* **Your objective**
Report each line from the entries in which "component" can be found.

* **Records supplied**
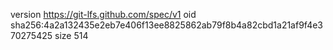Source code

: version https://git-lfs.github.com/spec/v1
oid sha256:4a2a132435e2eb7e406f13ee8825862ab79f8b4a82cbd1a21af9f4e370275425
size 514
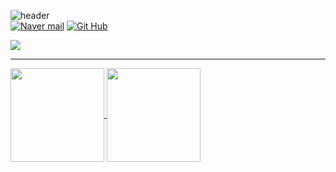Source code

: ![header](https://capsule-render.vercel.app/api?type=waving&color=timeGradient&text=H.U&fontSize=40&fontColor=D8D8D8&fontAlign=15&fontAlignY=55&animation=fadeIn)
<br> [![Naver mail](https://img.shields.io/badge/Mail-03C75A?style=flat&logo=naver&logoColor=white)](mailto:grabbity0@naver.com) [![Git Hub](https://img.shields.io/badge/github-181717?style=flat&logo=github&logoColor=white)](https://github.com/Grabbity0)


<a href="https://grabbity0.notion.site/Hello-World-8f345ab29c1a4bbdb33c4fa14d10eb2b?pvs=4" target="_blank"><img src="https://img.shields.io/badge/Notion-000000?style=flat-square&logo=firebase&logoColor=white"/>



***
<a href="https://github.com/Grabbity0">
  <img height=150 align="center" src="https://github-readme-stats.vercel.app/api?username=Grabbity0&show_icons=true&hide=issues&exclude_repo=Grabbity0.github.io" />
</a>
<a href="https://github.com/Grabbity0">
  <img height=150 align="center" src="https://github-readme-stats.vercel.app/api/top-langs?username=Grabbity0&layout=compact&langs_count=6&exclude_repo=Grabbity0.github.io&card_width=400" />
</a>

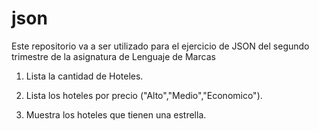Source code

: # json
Este repositorio va a ser utilizado para el ejercicio de JSON del segundo
trimestre de la asignatura de Lenguaje de Marcas

1. Lista la cantidad de Hoteles.

2. Lista los hoteles por precio ("Alto","Medio","Economico").

3. Muestra los hoteles que tienen una estrella.
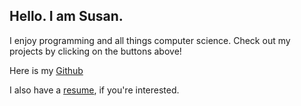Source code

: ## Hello. I am Susan.

I enjoy programming and all things computer science. Check out my projects by clicking on the buttons above!

Here is my [Github](https://github.com/SusanC3)

I also have a [resume](https://drive.google.com/uc?export=download&id=1JU2sifDmUQgtM7VxSBIjhVjKs0mfc4pB), if you're interested.


<script src="http://code.jquery.com/jquery-1.4.2.min.js"></script> <script> var x = document.getElementsByClassName("site-footer-credits"); setTimeout(() => { x[0].remove(); }, 10); </script>

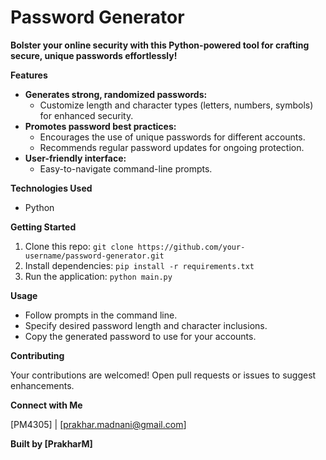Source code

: # Password Generator

**Bolster your online security with this Python-powered tool for crafting secure, unique passwords effortlessly!**

**Features**

- **Generates strong, randomized passwords:**
    - Customize length and character types (letters, numbers, symbols) for enhanced security.
- **Promotes password best practices:**
    - Encourages the use of unique passwords for different accounts.
    - Recommends regular password updates for ongoing protection.
- **User-friendly interface:**
    - Easy-to-navigate command-line prompts.

**Technologies Used**

- Python

**Getting Started**

1. Clone this repo: `git clone https://github.com/your-username/password-generator.git`
2. Install dependencies: `pip install -r requirements.txt`
3. Run the application: `python main.py`

**Usage**

- Follow prompts in the command line.
- Specify desired password length and character inclusions.
- Copy the generated password to use for your accounts.

**Contributing**

Your contributions are welcomed! Open pull requests or issues to suggest enhancements.

**Connect with Me**

[PM4305] | [prakhar.madnani@gmail.com]

**Built by [PrakharM]**

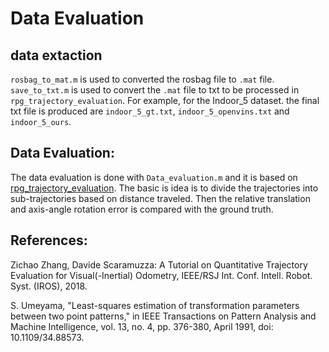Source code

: # Data Evaluation

## data extaction
`rosbag_to_mat.m` is used to converted the rosbag file to `.mat` file. `save_to_txt.m` is used to convert the `.mat` file to txt to be processed in `rpg_trajectory_evaluation`. For example, for the Indoor_5 dataset. the final txt file is produced are `indoor_5_gt.txt`, `indoor_5_openvins.txt` and `indoor_5_ours`.

## Data Evaluation:
The data evaluation is done with `Data_evaluation.m` and it is based on [rpg_trajectory_evaluation](https://github.com/uzh-rpg/rpg_trajectory_evaluation). The basic is idea is to divide the trajectories into sub-trajectories based on distance traveled. Then the relative translation and axis-angle rotation error is compared with the ground truth. 



## References:
Zichao Zhang, Davide Scaramuzza: A Tutorial on Quantitative Trajectory Evaluation for Visual(-Inertial) Odometry, IEEE/RSJ Int. Conf. Intell. Robot. Syst. (IROS), 2018.

S. Umeyama, "Least-squares estimation of transformation parameters between two point patterns," in IEEE Transactions on Pattern Analysis and Machine Intelligence, vol. 13, no. 4, pp. 376-380, April 1991, doi: 10.1109/34.88573.
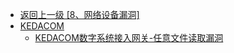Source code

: - [返回上一级 [8、网络设备漏洞]](/8、网络设备漏洞)
- [KEDACOM](/8、网络设备漏洞/KEDACOM/)
  - [KEDACOM数字系统接入网关-任意文件读取漏洞](/8、网络设备漏洞/KEDACOM/KEDACOM数字系统接入网关-任意文件读取漏洞.md)
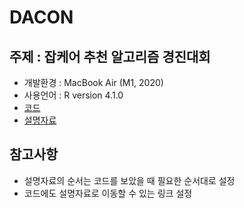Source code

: # DACON
주제 : 잡케어 추천 알고리즘 경진대회
-------------
* 개발환경 : MacBook Air (M1, 2020)
* 사용언어 : R version 4.1.0
* [코드](https://kuma987.github.io/DACON-Jobcare/링크테스트.html)
* [설명자료](https://github.com/kuma987/DACON-Jobcare/blob/main/%EC%84%A4%EB%AA%85%EC%9E%90%EB%A3%8C.md)

참고사항
-------------
* 설명자료의 순서는 코드를 보았을 때 필요한 순서대로 설정
* 코드에도 설명자료로 이동할 수 있는 링크 설정
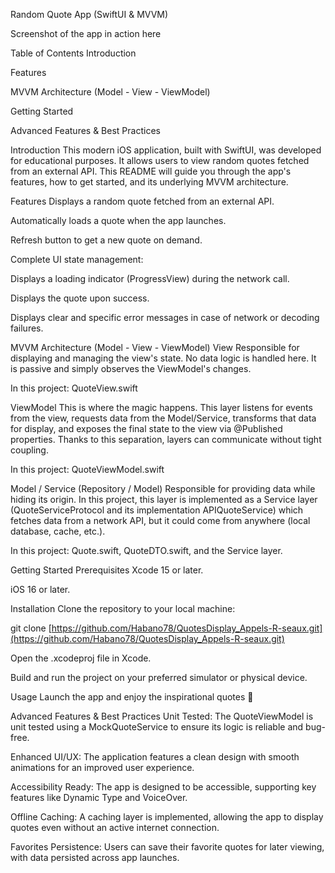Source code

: Random Quote App (SwiftUI & MVVM)

Screenshot of the app in action here

Table of Contents
Introduction

Features

MVVM Architecture (Model - View - ViewModel)

Getting Started

Advanced Features & Best Practices

Introduction
This modern iOS application, built with SwiftUI, was developed for educational purposes. It allows users to view random quotes fetched from an external API. This README will guide you through the app's features, how to get started, and its underlying MVVM architecture.

Features
Displays a random quote fetched from an external API.

Automatically loads a quote when the app launches.

Refresh button to get a new quote on demand.

Complete UI state management:

Displays a loading indicator (ProgressView) during the network call.

Displays the quote upon success.

Displays clear and specific error messages in case of network or decoding failures.

MVVM Architecture (Model - View - ViewModel)
View
Responsible for displaying and managing the view's state. No data logic is handled here. It is passive and simply observes the ViewModel's changes.

In this project: QuoteView.swift

ViewModel
This is where the magic happens. This layer listens for events from the view, requests data from the Model/Service, transforms that data for display, and exposes the final state to the view via @Published properties. Thanks to this separation, layers can communicate without tight coupling.

In this project: QuoteViewModel.swift

Model / Service (Repository / Model)
Responsible for providing data while hiding its origin. In this project, this layer is implemented as a Service layer (QuoteServiceProtocol and its implementation APIQuoteService) which fetches data from a network API, but it could come from anywhere (local database, cache, etc.).

In this project: Quote.swift, QuoteDTO.swift, and the Service layer.

Getting Started
Prerequisites
Xcode 15 or later.

iOS 16 or later.

Installation
Clone the repository to your local machine:

git clone [https://github.com/Habano78/QuotesDisplay_Appels-R-seaux.git](https://github.com/Habano78/QuotesDisplay_Appels-R-seaux.git)


Open the .xcodeproj file in Xcode.

Build and run the project on your preferred simulator or physical device.

Usage
Launch the app and enjoy the inspirational quotes 💪

Advanced Features & Best Practices
Unit Tested: The QuoteViewModel is unit tested using a MockQuoteService to ensure its logic is reliable and bug-free.

Enhanced UI/UX: The application features a clean design with smooth animations for an improved user experience.

Accessibility Ready: The app is designed to be accessible, supporting key features like Dynamic Type and VoiceOver.

Offline Caching: A caching layer is implemented, allowing the app to display quotes even without an active internet connection.

Favorites Persistence: Users can save their favorite quotes for later viewing, with data persisted across app launches.
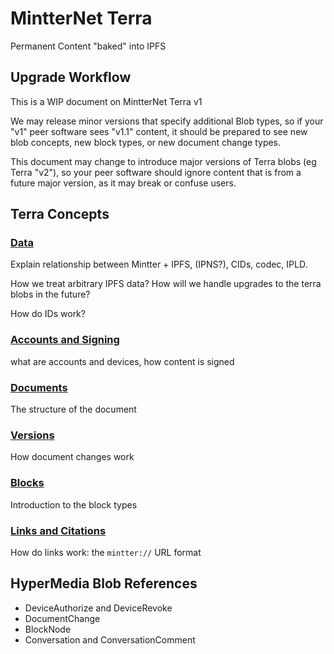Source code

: 
# MintterNet Terra

Permanent Content "baked" into IPFS

## Upgrade Workflow

This is a WIP document on MintterNet Terra v1

We may release minor versions that specify additional Blob types, so if your "v1" peer software sees "v1.1" content, it should be prepared to see new blob concepts, new block types, or new document change types.

This document may change to introduce major versions of Terra blobs (eg Terra "v2"), so your peer software should ignore content that is from a future major version, as it may break or confuse users.



## Terra Concepts

### [Data](./terra-data)

Explain relationship between Mintter + IPFS, (IPNS?), CIDs, codec, IPLD.

How we treat arbitrary IPFS data? How will we handle upgrades to the terra blobs in the future?

How do IDs work?

### [Accounts and Signing](./terra-signing)

what are accounts and devices, how content is signed


### [Documents](./terra-documents)

The structure of the document

### [Versions](./terra-versions)

How document changes work

### [Blocks](./terra-blocks)

Introduction to the block types

### [Links and Citations](./terra-links)

How do links work: the `mintter://` URL format





## HyperMedia Blob References

- DeviceAuthorize and DeviceRevoke
- DocumentChange
- BlockNode
- Conversation and ConversationComment



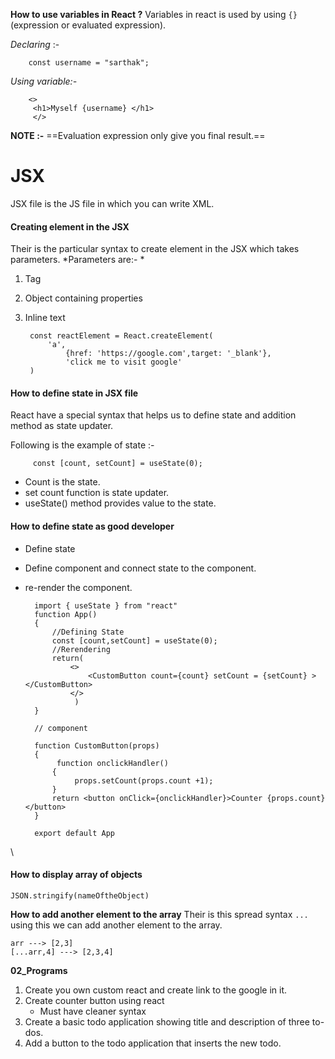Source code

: 
**How to use variables in React ?**
Variables in react is used by using `{}` (expression or evaluated expression).

*Declaring* :-

		const username = "sarthak";

*Using variable:-*

		<>
		 <h1>Myself {username} </h1>
		 </>

**NOTE :-** ==Evaluation expression only give you final result.==

# JSX

JSX file is the JS file in which you can write XML.

#### Creating element in the JSX
Their is the particular syntax to create element in the JSX which takes parameters.
*Parameters are:- *
1. Tag
2. Object containing properties
3. Inline text

		const reactElement = React.createElement(
			'a',
				{href: 'https://google.com',target: '_blank'},
				'click me to visit google'
		)

#### How to define state in JSX file
React have a special syntax that helps us to define state and addition method as state updater.

Following is the example of state :-

		 const [count, setCount] = useState(0);
- Count is the state.
- set count function is state updater.
- useState() method provides value to the state.

#### How to define state as good developer
- Define state 
- Define component and connect state to the component.
- re-render the component.

		import { useState } from "react"
		function App()
		{
			//Defining State
		    const [count,setCount] = useState(0);
			//Rerendering
		    return(
		        <>
		            <CustomButton count={count} setCount = {setCount} ></CustomButton>
		        </>
				 )
		}
			
		// component
		
		function CustomButton(props)
		{
			 function onclickHandler()
		    {
				 props.setCount(props.count +1);
		    }
		    return <button onClick={onclickHandler}>Counter {props.count}</button>
		}
		
		export default App
\
#### How to display array of objects

`JSON.stringify(nameOftheObject)`

**How to add another element to the array**
Their is this spread syntax `...` using this we can add another element to the array.

	arr ---> [2,3]
	[...arr,4] ---> [2,3,4]

**02_Programs**

1.  Create you own custom react and create link to the google in it.
2.  Create counter button using react 
	- Must have cleaner syntax
3. Create a basic todo application showing title and description of three to-dos.
4. Add a button to the todo application that inserts the new todo.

* **Answer space**
- Define component and connect state to the component.
- re-render the component.
		// component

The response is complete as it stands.